To say the current California budget is irresponsible is an understatement at best. It relies wholesale on accounting gimmicks and borrowing to create the illusion of a budget in place. Some key components, like the $1.2 billion in corrections savings—are not even specified, just targeted.
It sells off precious, long-term assets in the worst real estate market ever to pay for current operations. It even sells a financial services operation at a time when everyone is suspicious of their value. Clearly prudence and wisdom flew out the window.

It cuts higher education, welfare, health and K-12 education, and leaves almost no one happy. But it misses the real problem facing the state—the irresponsible way in which public employee salaries and benefits are set.

For decades, city councils, county boards of supervisors, school district boards and the state have cut deals for public employees dramatically expanding their benefits and salaries while limiting their work responsibilities (the so-called “work rules”).

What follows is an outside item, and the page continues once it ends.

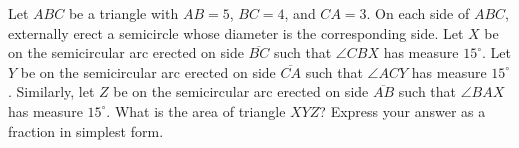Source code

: Let $ABC$ be a triangle with $AB=5$, $BC=4$, and $CA=3$. On each side of $ABC$, externally erect a semicircle whose diameter is the corresponding side. Let $X$ be on the semicircular arc erected on side $\overline{BC}$ such that $\angle{CBX}$ has measure $15^\circ$. Let $Y$ be on the semicircular arc erected on side $\overline{CA}$ such that $\angle{ACY}$ has measure $15^\circ$. Similarly, let $Z$ be on the semicircular arc erected on side $\overline{AB}$ such that $\angle{BAX}$ has measure $15^\circ$. What is the area of triangle $XYZ$? Express your answer as a fraction in simplest form.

When the governor allowed the pension rules to be removed from the table, he gave away the one positive development of the last round of negotiations.

Unions circled the wagons when this massive perk was placed on the table and legislators suddenly were very amenable to ideas that had previously been completely impossible—things like eliminating parts of the CalWorks welfare program.

It is important to point out that this is not about teachers, police, firefighters, or any of the other state workers who put their hearts, families and lives on the line in state service each day. Rather it is about a public governance system that allows unions to invest in friendly candidates on elected boards and then to reap the benefits of that investment with almost no accountability or public review.

Especially in local board races, the money and manpower that unions bring almost always sway the election. Look back at your local school races and the union-endorsed candidates always have the biggest campaign war-chest and almost always win. Sometimes this is because they are the best, most experienced candidates, but money matters today—especially in today’s mailer-driven local elections.

Then we turn to a collective bargaining process that is held in “closed session” where the public sees none of the negotiation process and tentative agreements are almost impossible to view before the board votes. Once ratified, the public is stuck paying for them. And yet this is how tens of billions in taxpayer dollars are spent—with little oversight and no accountability.

It is these very costs that are weighing the state down at the exact time its finances need to be agile. As we tinker with calls for a constitutional convention, this is one area that clearly needs reform. And the one area that has been completely unaddressed in the state’s budget processes.